— WHAT TO WORK ON —
Using the records below, write out the line with "Gets the master" and each line after it through the final one, exactly, and only those.

— SUPPLIED MATERIAL —
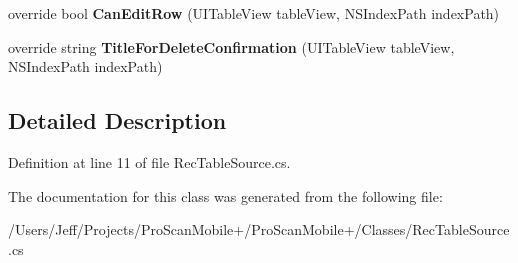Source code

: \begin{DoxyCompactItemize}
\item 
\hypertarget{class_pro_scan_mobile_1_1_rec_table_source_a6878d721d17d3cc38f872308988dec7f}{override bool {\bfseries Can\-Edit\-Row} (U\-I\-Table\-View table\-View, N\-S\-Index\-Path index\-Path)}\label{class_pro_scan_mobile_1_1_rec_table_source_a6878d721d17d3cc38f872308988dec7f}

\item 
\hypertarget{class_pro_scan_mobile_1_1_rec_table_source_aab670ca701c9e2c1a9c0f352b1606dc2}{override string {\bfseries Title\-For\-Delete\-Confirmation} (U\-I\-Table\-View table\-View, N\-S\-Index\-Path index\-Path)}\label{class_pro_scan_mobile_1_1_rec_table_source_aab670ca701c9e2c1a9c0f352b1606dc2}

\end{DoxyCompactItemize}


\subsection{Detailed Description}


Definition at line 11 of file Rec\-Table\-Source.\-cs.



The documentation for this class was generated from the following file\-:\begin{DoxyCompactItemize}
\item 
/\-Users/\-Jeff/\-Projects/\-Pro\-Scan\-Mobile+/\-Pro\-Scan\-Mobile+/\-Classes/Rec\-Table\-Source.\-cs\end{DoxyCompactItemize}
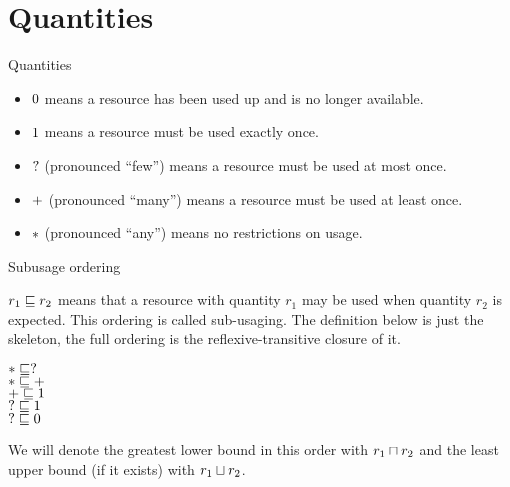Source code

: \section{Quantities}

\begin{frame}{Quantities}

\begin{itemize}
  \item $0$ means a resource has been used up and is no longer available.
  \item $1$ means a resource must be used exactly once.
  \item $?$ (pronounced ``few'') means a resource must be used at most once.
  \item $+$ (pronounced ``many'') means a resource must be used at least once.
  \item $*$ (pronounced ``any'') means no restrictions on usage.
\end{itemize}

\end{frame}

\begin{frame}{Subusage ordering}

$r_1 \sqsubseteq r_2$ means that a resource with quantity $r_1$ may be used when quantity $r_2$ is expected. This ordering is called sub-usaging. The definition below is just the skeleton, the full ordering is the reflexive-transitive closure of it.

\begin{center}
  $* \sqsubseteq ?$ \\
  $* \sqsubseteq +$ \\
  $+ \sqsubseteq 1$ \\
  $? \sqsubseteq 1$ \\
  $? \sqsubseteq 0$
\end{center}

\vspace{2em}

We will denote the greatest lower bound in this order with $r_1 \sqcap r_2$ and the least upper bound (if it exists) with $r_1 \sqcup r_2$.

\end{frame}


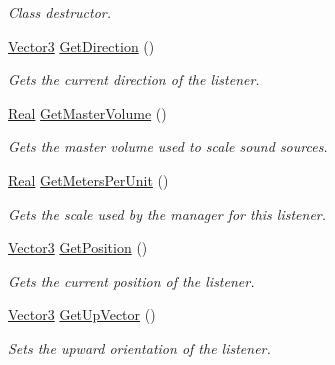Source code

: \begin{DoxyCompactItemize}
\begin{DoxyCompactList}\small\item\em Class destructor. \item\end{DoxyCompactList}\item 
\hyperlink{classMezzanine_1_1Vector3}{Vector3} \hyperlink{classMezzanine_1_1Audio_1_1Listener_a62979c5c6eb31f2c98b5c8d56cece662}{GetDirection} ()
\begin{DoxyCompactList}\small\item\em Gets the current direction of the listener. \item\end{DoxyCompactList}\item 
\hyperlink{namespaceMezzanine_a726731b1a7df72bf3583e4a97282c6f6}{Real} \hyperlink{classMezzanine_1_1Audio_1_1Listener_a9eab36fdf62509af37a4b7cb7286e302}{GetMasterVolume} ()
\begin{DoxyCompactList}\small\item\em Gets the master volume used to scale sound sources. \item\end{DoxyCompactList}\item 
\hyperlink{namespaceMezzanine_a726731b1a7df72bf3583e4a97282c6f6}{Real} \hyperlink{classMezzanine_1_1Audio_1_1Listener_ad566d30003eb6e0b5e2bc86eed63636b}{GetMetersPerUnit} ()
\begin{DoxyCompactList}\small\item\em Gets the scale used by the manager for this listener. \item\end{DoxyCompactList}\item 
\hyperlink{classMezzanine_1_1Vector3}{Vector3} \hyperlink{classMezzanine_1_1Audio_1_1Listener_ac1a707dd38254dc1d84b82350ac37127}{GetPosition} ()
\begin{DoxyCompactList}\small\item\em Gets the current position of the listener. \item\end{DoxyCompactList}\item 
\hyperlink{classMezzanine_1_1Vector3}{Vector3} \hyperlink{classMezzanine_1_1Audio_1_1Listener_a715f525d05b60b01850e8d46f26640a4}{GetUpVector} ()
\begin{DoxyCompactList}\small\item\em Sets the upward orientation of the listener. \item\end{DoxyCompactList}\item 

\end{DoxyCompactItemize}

— TASK OUTPUT —
\begin{DoxyCompactList}\small\item\em Gets the master volume used to scale sound sources. \item\end{DoxyCompactList}\item 
\hyperlink{namespaceMezzanine_a726731b1a7df72bf3583e4a97282c6f6}{Real} \hyperlink{classMezzanine_1_1Audio_1_1Listener_ad566d30003eb6e0b5e2bc86eed63636b}{GetMetersPerUnit} ()
\begin{DoxyCompactList}\small\item\em Gets the scale used by the manager for this listener. \item\end{DoxyCompactList}\item 
\hyperlink{classMezzanine_1_1Vector3}{Vector3} \hyperlink{classMezzanine_1_1Audio_1_1Listener_ac1a707dd38254dc1d84b82350ac37127}{GetPosition} ()
\begin{DoxyCompactList}\small\item\em Gets the current position of the listener. \item\end{DoxyCompactList}\item 
\hyperlink{classMezzanine_1_1Vector3}{Vector3} \hyperlink{classMezzanine_1_1Audio_1_1Listener_a715f525d05b60b01850e8d46f26640a4}{GetUpVector} ()
\begin{DoxyCompactList}\small\item\em Sets the upward orientation of the listener. \item\end{DoxyCompactList}\item 

\end{DoxyCompactItemize}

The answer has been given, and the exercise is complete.